# Where is the public health clinic in Javea



## fergie (Oct 4, 2010)

Can anybody tell me if there is a public health clinic, and opening hours etc in Javea,
I have full residencia (the green piece of paper), I am 60 yrs old, can anybody tell me what the system is here, with getting a flu jab, and general GP care and prescription renewal service, preferably not private. How does the system work? Thank you


----------



## jojo (Sep 20, 2007)

You need my co-mod "xabiachica" who lives in Javea. she'll tell you, she'll be back on here in the morning bright and early!!!??? In the meantime have a read thru this post, it may help you??

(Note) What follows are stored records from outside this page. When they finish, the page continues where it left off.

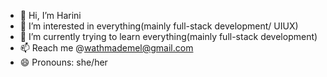 - 👋 Hi, I’m Harini
- 👀 I’m interested in everything(mainly full-stack development/ UIUX)
- 🌱 I’m currently trying to learn everything(mainly full-stack development)
- 📫 Reach me @wathmademel@gmail.com
- 😄 Pronouns: she/her

<!---
Hariniii44/Hariniii44 is a ✨ special ✨ repository because its `README.md` (this file) appears on your GitHub profile.
You can click the Preview link to take a look at your changes.
--->
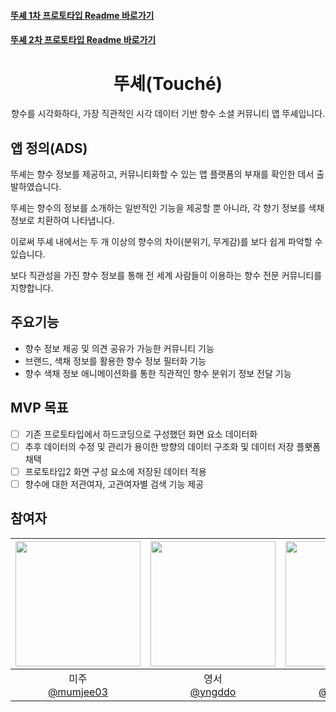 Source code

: #### [뚜셰 1차 프로토타입 Readme 바로가기](https://github.com/APPSCHOOL1-REPO/prototype-20221107-team07/blob/main/README.md)
#### [뚜셰 2차 프로토타입 Readme 바로가기](https://github.com/APPSCHOOL1-REPO/prototype-20221128-lab05/blob/main/README.md)

 <h1 align="middle">뚜셰(Touché)</h1>
 <p align="middle">향수를 시각화하다, 가장 직관적인 시각 데이터 기반 향수 소셜 커뮤니티 앱 뚜셰입니다.</p>
 
 
 ## 앱 정의(ADS)
<p align></p>
<p align>뚜셰는 향수 정보를 제공하고, 커뮤니티화할 수 있는 앱 플랫폼의 부재를 확인한 데서 출발하였습니다.</p>
<p align>뚜셰는 향수의 정보를 소개하는 일반적인 기능을 제공할 뿐 아니라, 각 향기 정보를 색채 정보로 치환하여 나타냅니다.</p>
<p align>이로써 뚜셰 내에서는 두 개 이상의 향수의 차이(분위기, 무게감)를 보다 쉽게 파악할 수 있습니다.</p>
<p align>보다 직관성을 가진 향수 정보를 통해 전 세계 사람들이 이용하는 향수 전문 커뮤니티를 지향합니다.</p>


## 주요기능
- 향수 정보 제공 및 의견 공유가 가능한 커뮤니티 기능
- 브랜드, 색채 정보를 활용한 향수 정보 필터화 기능
- 향수 색채 정보 애니메이션화를 통한 직관적인 향수 분위기 정보 전달 기능

## MVP 목표
- [ ] 기존 프로토타입에서 하드코딩으로 구성했던 화면 요소 데이터화
- [ ] 추후 데이터의 수정 및 관리가 용이한 방향의 데이터 구조화 및 데이터 저장 플뢧폼 채택
- [ ] 프로토타입2 화면 구성 요소에 저장된 데이터 적용
- [ ] 향수에 대한 저관여자, 고관여자별 검색 기능 제공

## 참여자

| <img src="https://avatars.githubusercontent.com/u/114036537?v=4" width=200> | <img src="https://avatars.githubusercontent.com/u/114224237?v=4" width=200> | <img src="https://avatars.githubusercontent.com/u/33450365?v=4" width=200> | <img src="https://avatars.githubusercontent.com/u/98254580?v=4" width=200> | <img src="https://avatars.githubusercontent.com/u/70871997?s=96&v=4" width=200> | <img src="https://avatars.githubusercontent.com/u/114331071?s=96&v=4" width=200> |
| :----------------------------------------------------------: | :---------------------------------------------: | :-------------------------------------------------: | :-------------------------------------------------: |  :-------------------------------------------------: |  :-------------------------------------------------: |
| 미주<br/>[@mumjee03](https://github.com/mumjee03)<br/> | 영서<br/>[@yngddo](https://github.com/yngddo)<br/> | 은노<br/> [@Eunno-An](https://github.com/Eunno-An)<br/> | 종환<br/>[@JJH0729](https://github.com/JJH0729)<br/> | 석진<br/>[@tjrwls](https://github.com/tjrwls)<br/> | 유진<br/>[@yooj1202](https://github.com/yooj1202)<br/> |
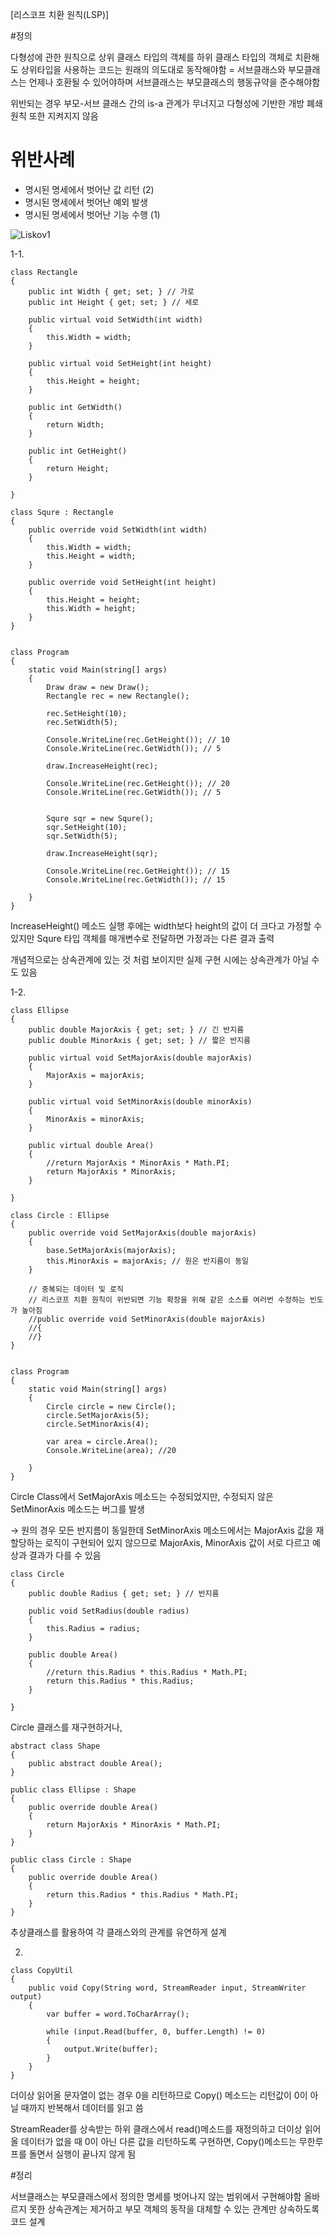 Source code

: [리스코프 치환 원칙(LSP)]



#정의

 다형성에 관한 원칙으로 상위 클래스 타입의 객체를 하위 클래스 타입의 객체로 치환해도 상위타입을 사용하는 코드는 원래의 의도대로 동작해야함
 = 서브클래스와 부모클래스는 언제나 호환될 수 있어야하며 서브클래스는 부모클래스의 행동규약을 준수해야함

 위반되는 경우 부모-서브 클래스 간의 is-a 관계가 무너지고 다형성에 기반한 개방 폐쇄 원칙 또한 지켜지지 않음


# 위반사례

 - 명시된 명세에서 벗어난 값 리턴 (2)
 - 명시된 명세에서 벗어난 예외 발생
 - 명시된 명세에서 벗어난 기능 수행 (1)


 ![Liskov1](https://user-images.githubusercontent.com/67131292/194946315-a547b8c0-f4b7-47cf-8d6b-738be22498cc.png)

 
 1-1.
 
    class Rectangle
    {
        public int Width { get; set; } // 가로
        public int Height { get; set; } // 세로

        public virtual void SetWidth(int width)
        {
            this.Width = width;
        }

        public virtual void SetHeight(int height)
        {
            this.Height = height;
        }

        public int GetWidth()
        {
            return Width;
        }

        public int GetHeight()
        {
            return Height;
        }
        
    }

    class Squre : Rectangle
    {
        public override void SetWidth(int width)
        {
            this.Width = width;
            this.Height = width;
        }

        public override void SetHeight(int height)
        {
            this.Height = height;
            this.Width = height;
        }
    }
    
    
    class Program
    {
        static void Main(string[] args)
        {
            Draw draw = new Draw();
            Rectangle rec = new Rectangle();

            rec.SetHeight(10);
            rec.SetWidth(5);

            Console.WriteLine(rec.GetHeight()); // 10
            Console.WriteLine(rec.GetWidth()); // 5

            draw.IncreaseHeight(rec);

            Console.WriteLine(rec.GetHeight()); // 20
            Console.WriteLine(rec.GetWidth()); // 5


            Squre sqr = new Squre();
            sqr.SetHeight(10);
            sqr.SetWidth(5);

            draw.IncreaseHeight(sqr);

            Console.WriteLine(rec.GetHeight()); // 15
            Console.WriteLine(rec.GetWidth()); // 15

        }
    }
 
 
 IncreaseHeight() 메소드 실행 후에는 width보다 height의 값이 더 크다고 가정할 수 있지만 Squre 타입 객체를 매개변수로 전달하면 가정과는 다른 결과 출력

개념적으로는 상속관계에 있는 것 처럼 보이지만 실제 구현 시에는 상속관계가 아닐 수도 있음



1-2.

    class Ellipse
    {
        public double MajorAxis { get; set; } // 긴 반지름
        public double MinorAxis { get; set; } // 짧은 반지름

        public virtual void SetMajorAxis(double majorAxis)
        {
            MajorAxis = majorAxis;
        }

        public virtual void SetMinorAxis(double minorAxis)
        {
            MinorAxis = minorAxis;
        }

        public virtual double Area()
        {
            //return MajorAxis * MinorAxis * Math.PI;
            return MajorAxis * MinorAxis;
        }
        
    }

    class Circle : Ellipse
    {
        public override void SetMajorAxis(double majorAxis)
        {
            base.SetMajorAxis(majorAxis);
            this.MinorAxis = majorAxis; // 원은 반지름이 동일
        }

        // 중복되는 데이터 및 로직 
        // 리스코프 치환 원칙이 위반되면 기능 확장을 위해 같은 소스를 여러번 수정하는 빈도가 높아짐
        //public override void SetMinorAxis(double majorAxis)
        //{
        //}
    }
    
    
    class Program
    {
        static void Main(string[] args)
        {
            Circle circle = new Circle();
            circle.SetMajorAxis(5);
            circle.SetMinorAxis(4);

            var area = circle.Area();
            Console.WriteLine(area); //20

        }
    }
    
    
Circle Class에서 SetMajorAxis 메소드는 수정되었지만, 수정되지 않은 SetMinorAxis 메소드는 버그를 발생
 
 → 원의 경우 모든 반지름이 동일한데 SetMinorAxis 메소드에서는 MajorAxis 값을 재할당하는 로직이 구현되어 있지 않으므로 MajorAxis, MinorAxis 값이 서로 다르고  예상과 결과가 다를 수 있음


    class Circle
    {
        public double Radius { get; set; } // 반지름

        public void SetRadius(double radius)
        {
            this.Radius = radius;
        }

        public double Area()
        {
            //return this.Radius * this.Radius * Math.PI;
            return this.Radius * this.Radius;
        }
        
    }
    
Circle 클래스를 재구현하거나, 
    
    abstract class Shape
    {
        public abstract double Area();
    }

    public class Ellipse : Shape
    {
        public override double Area()
        {
            return MajorAxis * MinorAxis * Math.PI;
        }
    }

    public class Circle : Shape
    {
        public override double Area()
        {
            return this.Radius * this.Radius * Math.PI;
        }
    }
    
추상클래스를 활용하여 각 클래스와의 관계를 유연하게 설계



2.

    class CopyUtil
    {
        public void Copy(String word, StreamReader input, StreamWriter output)
        {
            var buffer = word.ToCharArray();

            while (input.Read(buffer, 0, buffer.Length) != 0)
            {
                output.Write(buffer);
            }
        }
    }
    
  
더이상 읽어올 문자열이 없는 경우 0을 리턴하므로 Copy() 메소드는 리턴값이 0이 아닐 때까지 반복해서 데이터를 읽고 씀

StreamReader를 상속받는 하위 클래스에서 read()메소드를 재정의하고 더이상 읽어올 데이터가 없을 때 0이 아닌 다른 값을 리턴하도록 구현하면, Copy()메소드는 무한루프를 돌면서 실행이 끝나지 않게 됨 



#정리

서브클래스는 부모클래스에서 정의한 명세를 벗어나지 않는 범위에서 구현해야함
올바르지 못한 상속관계는 제거하고 부모 객체의 동작을 대체할 수 있는 관계만 상속하도록 코드 설계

http://www.expatforum.com/expats/spain-expat-forum-expats-living-spain/93448-flu-jab.html

Jo xxx


----------



## fergie (Oct 4, 2010)

Thank you Jojo. I am new to this area, and don't know where anything is yet.
Yes I read the thread about flu jabs, I have had one for years due to asthma and heart problems, I just need to find out where the public health clinic is.


----------



## xabiaxica (Jun 23, 2009)

fergie said:


> Thank you Jojo. I am new to this area, and don't know where anything is yet.
> Yes I read the thread about flu jabs, I have had one for years due to asthma and heart problems, I just need to find out where the public health clinic is.


there are two - first you need to register with the one in the pueblo (known by us brits as the old town) near where the Thursday market & the policía local is (Plaza Constitución)

do you have an S1 form from Newcastle?

do you get state pension from the UK?

do you work here & pay NI or _autónomo_ here in Spain?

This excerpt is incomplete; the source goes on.